I have to admit–Lauren’s last days and her death put me in a dark sort of place a while.
It’s hard to describe how much I miss her. I mostly miss her because she could always hold out hope. No matter how grouchy and anxious I felt, she could always dangle hope out there. I miss how she was so proud of who I was becoming in my formation. Sometimes I feel sorrow that my process has gone on so long people are literally dying off before we even know 100% if it’s going to happen.
I thought seriously about simply throwing in the towel last week. The fatigue of all this, coupled with a lot of loss, is getting to me. When I get in a dark place, sometimes I wonder if, as much as I love parts of my life the way they are, if I’m not doomed to be like George Bailey in It’s a Wonderful Life and I’ll live out my days much the way I’m living them now, always aching to be in a different place, a different situation, and making do with my life how it is.
Yet, I’m not really generally unhappy about that. Mostly, I am happy with my life. Very happy, actually. I can just get periodically unhappy sometimes. I’m sure some of this is a reaction to recent news that I won’t be doing my field work somewhere else. I’m sure some of this is also a reaction to just a twinge of jealousy about the transitions of some other people in my life. I’m sure some of this is just dog-weariness that all this juggling in my life is a solo project. I rarely get lonesome in the “I sure wish I had a partner” dept., but when I’m juggling a lot, I admit it would be nice to have someone closer who could snuggle up with me and remind me I’m ok (and offer to help now and then with the overload, *chuckle*) And those periodic, episodic bouts of unhappiness can be really deep.
Yet, at the same time I know we are an Easter people, and I know I only have seven more CPE commutes. I love CPE–but the commute and the constant shuffling and the expense of it all are getting to me. I don’t spend nearly as much time with my seminary coursework as I’d like. I am not doing work in it to my own satisfaction, although I’m clearly passing.
I am reminded that resurrection is about waiting. Waiting when you don’t know all the plot spoilers. Waiting when you think it can’t get any darker, and it does get darker. Waiting when you catch a glimpse of light and it’s only temporary and you recognize it’s not the light you’re waiting for, merely a light that tides you over till it gets here.
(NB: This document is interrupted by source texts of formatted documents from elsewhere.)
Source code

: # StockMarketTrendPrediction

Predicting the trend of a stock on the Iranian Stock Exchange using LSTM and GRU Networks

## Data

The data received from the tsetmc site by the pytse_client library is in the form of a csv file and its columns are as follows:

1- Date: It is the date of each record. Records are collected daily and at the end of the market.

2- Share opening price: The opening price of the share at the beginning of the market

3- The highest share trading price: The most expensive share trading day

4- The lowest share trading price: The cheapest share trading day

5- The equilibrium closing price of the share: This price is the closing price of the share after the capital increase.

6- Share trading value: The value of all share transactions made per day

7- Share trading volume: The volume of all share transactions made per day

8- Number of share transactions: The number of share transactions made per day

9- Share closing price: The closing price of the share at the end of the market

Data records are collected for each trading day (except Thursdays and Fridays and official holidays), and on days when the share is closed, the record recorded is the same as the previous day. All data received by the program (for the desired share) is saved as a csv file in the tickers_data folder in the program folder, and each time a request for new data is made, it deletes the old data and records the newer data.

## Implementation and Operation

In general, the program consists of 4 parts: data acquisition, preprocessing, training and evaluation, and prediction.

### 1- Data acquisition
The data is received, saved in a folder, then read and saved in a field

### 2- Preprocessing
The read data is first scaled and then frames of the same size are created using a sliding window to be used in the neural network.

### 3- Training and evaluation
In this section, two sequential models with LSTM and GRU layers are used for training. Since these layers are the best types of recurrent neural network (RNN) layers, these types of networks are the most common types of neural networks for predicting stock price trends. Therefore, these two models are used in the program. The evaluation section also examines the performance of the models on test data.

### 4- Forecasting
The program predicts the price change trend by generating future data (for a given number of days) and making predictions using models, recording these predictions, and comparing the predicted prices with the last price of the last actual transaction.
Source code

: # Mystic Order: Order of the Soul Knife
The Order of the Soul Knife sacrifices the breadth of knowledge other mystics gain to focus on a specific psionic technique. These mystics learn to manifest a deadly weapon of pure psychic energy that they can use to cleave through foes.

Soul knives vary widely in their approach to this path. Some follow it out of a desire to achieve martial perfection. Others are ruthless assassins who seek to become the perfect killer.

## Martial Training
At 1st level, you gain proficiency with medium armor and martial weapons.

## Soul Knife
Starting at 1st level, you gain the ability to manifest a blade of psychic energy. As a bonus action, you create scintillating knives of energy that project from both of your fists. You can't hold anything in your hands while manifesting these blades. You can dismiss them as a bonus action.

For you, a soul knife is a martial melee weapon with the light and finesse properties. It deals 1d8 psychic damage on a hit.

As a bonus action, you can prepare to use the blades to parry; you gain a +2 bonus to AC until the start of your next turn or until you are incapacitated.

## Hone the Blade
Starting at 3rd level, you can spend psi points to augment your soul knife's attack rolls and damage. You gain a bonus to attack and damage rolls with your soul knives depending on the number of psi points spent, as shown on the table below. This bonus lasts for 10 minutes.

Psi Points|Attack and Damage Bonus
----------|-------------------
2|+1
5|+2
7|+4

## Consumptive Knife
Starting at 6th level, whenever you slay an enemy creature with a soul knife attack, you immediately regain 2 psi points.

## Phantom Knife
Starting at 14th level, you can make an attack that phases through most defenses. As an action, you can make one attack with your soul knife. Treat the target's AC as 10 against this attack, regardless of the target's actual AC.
Waiting is long. Waiting is lonely. Waiting is confusing. Waiting, for me, gnaws at me to “do something.” Yet I recognize that “doing something” is not the thing to do this time. The thing to do is to wait. Rest. Find “me time” even when I don’t really have it.
For me this week, me time has been about coloring in adult coloring books (it’s not what you think, LOL)–mostly Celtic knots and intricate designs of animals and trees and flowers. I am clearly craving life and spring, and can find prayer time in the coloring of the Celtic knots. I take comfort that I’ll be coloring something that goes all round about and eventually returns back to where I started. This is what I crave–recognizing “this is where I started, and look at the journey I’ve been on!”